[TRY IT]: Look through the records below and collect all lines that hold the string "exportADFSTokenSigningCertificate".

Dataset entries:
+---+
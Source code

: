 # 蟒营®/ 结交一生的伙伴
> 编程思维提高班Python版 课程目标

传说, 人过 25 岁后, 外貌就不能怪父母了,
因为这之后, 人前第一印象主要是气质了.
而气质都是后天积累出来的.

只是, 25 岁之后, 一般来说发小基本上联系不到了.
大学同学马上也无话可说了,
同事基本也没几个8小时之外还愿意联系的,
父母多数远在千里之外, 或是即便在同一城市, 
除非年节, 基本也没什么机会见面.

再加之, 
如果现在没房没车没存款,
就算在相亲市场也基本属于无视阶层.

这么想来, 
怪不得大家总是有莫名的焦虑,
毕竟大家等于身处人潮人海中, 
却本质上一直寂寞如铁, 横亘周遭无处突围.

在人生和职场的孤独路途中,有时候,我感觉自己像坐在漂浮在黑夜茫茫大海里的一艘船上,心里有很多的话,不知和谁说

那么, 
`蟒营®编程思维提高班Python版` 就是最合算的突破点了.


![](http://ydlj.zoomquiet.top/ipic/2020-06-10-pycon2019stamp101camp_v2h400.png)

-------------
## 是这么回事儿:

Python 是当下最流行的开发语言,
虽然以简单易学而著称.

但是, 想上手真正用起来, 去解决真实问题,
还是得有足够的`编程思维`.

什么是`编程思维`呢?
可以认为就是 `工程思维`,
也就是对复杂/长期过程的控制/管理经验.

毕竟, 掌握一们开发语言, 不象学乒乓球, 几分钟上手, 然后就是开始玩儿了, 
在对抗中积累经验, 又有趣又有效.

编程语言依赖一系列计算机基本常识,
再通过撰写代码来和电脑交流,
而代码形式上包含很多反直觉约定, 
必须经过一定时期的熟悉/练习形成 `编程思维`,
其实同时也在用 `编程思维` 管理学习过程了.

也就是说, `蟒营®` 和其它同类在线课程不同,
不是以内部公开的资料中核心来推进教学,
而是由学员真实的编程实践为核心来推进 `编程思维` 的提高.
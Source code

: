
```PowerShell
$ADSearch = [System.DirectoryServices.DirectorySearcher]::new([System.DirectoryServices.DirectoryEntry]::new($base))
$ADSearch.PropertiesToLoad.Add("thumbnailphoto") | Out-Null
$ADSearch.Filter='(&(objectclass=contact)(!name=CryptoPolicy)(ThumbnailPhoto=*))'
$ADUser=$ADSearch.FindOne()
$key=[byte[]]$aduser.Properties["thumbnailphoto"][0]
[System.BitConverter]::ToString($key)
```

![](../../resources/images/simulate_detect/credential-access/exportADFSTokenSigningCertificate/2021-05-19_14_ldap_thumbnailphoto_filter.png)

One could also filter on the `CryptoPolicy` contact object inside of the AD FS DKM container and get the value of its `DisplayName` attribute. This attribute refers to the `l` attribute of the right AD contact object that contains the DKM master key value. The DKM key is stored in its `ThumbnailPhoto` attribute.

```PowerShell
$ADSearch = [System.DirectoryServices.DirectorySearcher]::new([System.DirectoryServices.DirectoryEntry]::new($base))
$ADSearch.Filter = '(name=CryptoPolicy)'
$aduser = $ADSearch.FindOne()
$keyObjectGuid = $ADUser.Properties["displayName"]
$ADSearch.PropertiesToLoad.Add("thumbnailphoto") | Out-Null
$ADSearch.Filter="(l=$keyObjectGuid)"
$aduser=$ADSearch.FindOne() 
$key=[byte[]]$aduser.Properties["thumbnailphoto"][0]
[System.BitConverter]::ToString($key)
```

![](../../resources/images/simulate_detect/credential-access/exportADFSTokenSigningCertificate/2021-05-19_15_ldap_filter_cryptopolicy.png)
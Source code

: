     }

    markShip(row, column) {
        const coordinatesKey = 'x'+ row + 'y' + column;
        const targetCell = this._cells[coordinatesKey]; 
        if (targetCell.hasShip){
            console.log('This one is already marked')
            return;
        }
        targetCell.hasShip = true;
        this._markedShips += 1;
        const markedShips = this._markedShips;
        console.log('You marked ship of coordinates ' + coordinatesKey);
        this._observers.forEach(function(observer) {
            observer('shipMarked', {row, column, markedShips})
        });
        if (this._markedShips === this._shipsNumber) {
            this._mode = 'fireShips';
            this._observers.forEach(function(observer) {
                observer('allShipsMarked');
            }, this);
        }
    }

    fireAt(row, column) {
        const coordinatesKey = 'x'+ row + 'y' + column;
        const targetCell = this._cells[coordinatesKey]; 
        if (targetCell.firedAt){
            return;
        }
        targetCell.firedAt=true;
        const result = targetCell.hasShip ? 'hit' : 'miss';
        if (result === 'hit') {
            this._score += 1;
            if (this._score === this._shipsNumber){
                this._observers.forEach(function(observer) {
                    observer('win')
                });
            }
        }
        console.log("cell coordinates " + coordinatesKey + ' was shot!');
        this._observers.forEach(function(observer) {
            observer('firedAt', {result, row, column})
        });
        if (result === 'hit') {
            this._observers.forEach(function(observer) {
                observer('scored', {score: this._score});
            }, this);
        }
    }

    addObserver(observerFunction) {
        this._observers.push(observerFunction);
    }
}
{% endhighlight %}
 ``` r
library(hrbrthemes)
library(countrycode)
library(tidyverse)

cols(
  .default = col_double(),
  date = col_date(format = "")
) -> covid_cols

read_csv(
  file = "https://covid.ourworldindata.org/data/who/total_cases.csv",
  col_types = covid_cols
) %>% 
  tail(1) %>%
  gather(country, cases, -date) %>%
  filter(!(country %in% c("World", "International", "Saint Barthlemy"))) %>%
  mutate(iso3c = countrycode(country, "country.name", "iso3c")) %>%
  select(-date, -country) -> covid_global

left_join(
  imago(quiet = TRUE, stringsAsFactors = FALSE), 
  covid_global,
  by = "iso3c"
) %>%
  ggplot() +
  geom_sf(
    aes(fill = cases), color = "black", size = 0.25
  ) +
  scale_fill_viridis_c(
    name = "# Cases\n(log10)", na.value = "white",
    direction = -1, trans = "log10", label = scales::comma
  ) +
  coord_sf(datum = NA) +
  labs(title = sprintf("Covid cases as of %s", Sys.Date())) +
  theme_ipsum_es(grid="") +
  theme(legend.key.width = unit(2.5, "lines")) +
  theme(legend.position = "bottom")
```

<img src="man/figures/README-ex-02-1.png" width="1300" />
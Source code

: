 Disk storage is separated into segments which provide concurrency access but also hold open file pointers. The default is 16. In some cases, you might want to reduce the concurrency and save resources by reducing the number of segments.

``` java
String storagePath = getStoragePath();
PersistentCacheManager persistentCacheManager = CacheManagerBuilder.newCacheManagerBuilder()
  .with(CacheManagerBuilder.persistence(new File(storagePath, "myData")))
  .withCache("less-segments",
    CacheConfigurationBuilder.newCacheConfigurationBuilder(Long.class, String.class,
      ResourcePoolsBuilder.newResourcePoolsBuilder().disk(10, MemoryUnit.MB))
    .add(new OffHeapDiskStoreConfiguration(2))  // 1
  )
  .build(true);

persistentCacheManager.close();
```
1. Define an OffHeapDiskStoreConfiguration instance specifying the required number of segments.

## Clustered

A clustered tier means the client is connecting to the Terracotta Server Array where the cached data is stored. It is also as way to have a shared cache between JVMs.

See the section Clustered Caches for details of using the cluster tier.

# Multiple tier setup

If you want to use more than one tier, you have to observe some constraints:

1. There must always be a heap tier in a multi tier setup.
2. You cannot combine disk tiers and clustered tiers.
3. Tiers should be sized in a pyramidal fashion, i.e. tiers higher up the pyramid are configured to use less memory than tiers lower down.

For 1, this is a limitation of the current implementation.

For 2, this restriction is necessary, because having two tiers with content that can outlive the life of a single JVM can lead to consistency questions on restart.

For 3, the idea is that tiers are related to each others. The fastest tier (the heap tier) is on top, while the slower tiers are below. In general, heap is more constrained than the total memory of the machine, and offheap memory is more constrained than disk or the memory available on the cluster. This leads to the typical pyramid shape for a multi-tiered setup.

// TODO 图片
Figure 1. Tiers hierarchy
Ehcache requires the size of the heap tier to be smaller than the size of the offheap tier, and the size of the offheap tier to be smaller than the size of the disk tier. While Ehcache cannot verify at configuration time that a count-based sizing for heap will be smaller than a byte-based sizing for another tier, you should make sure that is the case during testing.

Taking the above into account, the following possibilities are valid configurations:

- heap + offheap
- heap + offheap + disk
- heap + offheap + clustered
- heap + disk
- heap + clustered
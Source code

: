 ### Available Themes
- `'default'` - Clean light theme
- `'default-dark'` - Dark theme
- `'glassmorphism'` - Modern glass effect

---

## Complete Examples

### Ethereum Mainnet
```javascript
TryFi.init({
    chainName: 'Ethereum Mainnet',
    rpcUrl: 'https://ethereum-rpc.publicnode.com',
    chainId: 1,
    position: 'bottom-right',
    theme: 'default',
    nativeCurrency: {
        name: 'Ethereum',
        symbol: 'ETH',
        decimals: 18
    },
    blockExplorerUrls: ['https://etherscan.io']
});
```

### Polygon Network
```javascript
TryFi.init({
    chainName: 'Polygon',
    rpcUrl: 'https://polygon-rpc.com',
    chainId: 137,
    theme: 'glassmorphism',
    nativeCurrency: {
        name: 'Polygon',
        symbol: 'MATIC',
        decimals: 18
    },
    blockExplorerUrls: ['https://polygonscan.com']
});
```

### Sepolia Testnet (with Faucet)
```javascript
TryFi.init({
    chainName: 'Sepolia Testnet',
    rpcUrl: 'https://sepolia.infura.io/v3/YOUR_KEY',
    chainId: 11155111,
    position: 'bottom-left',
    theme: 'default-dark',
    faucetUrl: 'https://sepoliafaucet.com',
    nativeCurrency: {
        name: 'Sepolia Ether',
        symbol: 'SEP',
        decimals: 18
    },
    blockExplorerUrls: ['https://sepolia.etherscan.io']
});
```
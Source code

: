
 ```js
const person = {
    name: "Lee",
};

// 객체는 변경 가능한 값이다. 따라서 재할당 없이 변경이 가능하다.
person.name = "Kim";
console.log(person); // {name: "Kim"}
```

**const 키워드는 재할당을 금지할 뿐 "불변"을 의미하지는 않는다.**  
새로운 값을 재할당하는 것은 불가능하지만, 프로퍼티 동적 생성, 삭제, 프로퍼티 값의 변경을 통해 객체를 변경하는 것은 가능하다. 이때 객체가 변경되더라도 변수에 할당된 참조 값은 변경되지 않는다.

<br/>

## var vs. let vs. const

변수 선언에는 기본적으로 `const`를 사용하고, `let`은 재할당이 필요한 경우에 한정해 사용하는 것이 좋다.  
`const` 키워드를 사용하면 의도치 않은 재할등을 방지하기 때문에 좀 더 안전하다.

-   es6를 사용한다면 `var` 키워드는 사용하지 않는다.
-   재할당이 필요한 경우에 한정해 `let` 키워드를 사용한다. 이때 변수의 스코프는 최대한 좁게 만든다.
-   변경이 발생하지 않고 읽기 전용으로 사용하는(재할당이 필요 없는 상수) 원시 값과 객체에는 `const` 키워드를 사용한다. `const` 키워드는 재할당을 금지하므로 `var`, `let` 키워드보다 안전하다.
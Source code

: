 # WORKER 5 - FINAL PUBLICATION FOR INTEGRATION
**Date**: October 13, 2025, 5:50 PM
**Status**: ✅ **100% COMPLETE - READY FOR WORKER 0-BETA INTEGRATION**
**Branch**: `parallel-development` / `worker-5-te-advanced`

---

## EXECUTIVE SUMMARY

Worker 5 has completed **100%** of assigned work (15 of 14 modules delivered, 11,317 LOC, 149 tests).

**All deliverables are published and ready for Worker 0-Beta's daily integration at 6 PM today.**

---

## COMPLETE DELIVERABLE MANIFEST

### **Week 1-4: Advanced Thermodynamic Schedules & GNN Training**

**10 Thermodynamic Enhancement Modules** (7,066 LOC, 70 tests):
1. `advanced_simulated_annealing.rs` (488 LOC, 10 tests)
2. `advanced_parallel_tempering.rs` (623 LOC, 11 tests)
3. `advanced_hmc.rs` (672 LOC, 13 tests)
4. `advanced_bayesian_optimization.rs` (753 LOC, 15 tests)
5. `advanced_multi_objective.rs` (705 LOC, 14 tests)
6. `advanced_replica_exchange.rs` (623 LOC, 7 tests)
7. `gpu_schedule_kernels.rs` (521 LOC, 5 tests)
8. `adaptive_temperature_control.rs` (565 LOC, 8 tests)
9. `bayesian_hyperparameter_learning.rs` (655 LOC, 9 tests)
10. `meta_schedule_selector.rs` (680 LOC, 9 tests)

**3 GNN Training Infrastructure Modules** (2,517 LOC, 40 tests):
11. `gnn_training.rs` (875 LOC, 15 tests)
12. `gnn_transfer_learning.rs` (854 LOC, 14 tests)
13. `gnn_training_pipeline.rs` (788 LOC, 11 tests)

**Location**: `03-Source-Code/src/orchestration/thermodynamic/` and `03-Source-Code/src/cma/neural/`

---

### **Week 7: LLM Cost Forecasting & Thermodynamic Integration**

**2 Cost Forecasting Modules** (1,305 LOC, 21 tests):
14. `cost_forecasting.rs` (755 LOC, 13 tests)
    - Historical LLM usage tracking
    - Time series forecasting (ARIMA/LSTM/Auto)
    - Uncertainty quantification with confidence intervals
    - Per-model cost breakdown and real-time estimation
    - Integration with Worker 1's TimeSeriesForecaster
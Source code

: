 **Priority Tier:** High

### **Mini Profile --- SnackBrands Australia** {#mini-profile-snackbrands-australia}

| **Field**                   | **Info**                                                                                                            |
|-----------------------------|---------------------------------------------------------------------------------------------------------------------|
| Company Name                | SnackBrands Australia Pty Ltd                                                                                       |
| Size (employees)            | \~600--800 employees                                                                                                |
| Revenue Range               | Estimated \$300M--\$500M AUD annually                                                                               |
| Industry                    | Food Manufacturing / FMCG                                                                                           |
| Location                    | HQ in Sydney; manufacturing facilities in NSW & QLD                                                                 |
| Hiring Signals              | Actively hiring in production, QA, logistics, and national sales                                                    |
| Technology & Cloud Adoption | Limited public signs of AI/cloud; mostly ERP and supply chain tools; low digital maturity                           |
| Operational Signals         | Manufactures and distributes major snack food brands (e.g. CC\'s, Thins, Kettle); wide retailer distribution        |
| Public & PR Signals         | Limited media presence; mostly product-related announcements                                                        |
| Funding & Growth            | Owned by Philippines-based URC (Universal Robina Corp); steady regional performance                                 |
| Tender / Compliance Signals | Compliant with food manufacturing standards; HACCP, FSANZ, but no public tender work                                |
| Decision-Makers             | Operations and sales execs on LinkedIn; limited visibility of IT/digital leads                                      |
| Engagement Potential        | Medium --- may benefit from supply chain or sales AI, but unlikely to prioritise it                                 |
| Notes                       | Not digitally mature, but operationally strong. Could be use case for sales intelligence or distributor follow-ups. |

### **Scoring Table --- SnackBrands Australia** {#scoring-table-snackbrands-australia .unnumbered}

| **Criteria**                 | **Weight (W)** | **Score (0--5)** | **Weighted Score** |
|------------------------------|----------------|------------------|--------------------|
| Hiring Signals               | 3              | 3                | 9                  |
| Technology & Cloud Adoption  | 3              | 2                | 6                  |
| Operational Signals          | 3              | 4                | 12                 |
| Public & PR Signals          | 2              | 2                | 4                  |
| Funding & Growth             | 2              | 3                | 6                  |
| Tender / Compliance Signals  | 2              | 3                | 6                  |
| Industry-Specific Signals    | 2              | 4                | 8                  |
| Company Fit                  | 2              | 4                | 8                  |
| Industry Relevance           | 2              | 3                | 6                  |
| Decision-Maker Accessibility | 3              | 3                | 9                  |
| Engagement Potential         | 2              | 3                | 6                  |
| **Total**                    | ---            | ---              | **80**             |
+---+
[OUTPUT FOR THIS TASK]:
![](../../resources/images/simulate_detect/credential-access/exportADFSTokenSigningCertificate/2021-05-19_14_ldap_thumbnailphoto_filter.png)
![](../../resources/images/simulate_detect/credential-access/exportADFSTokenSigningCertificate/2021-05-19_15_ldap_filter_cryptopolicy.png)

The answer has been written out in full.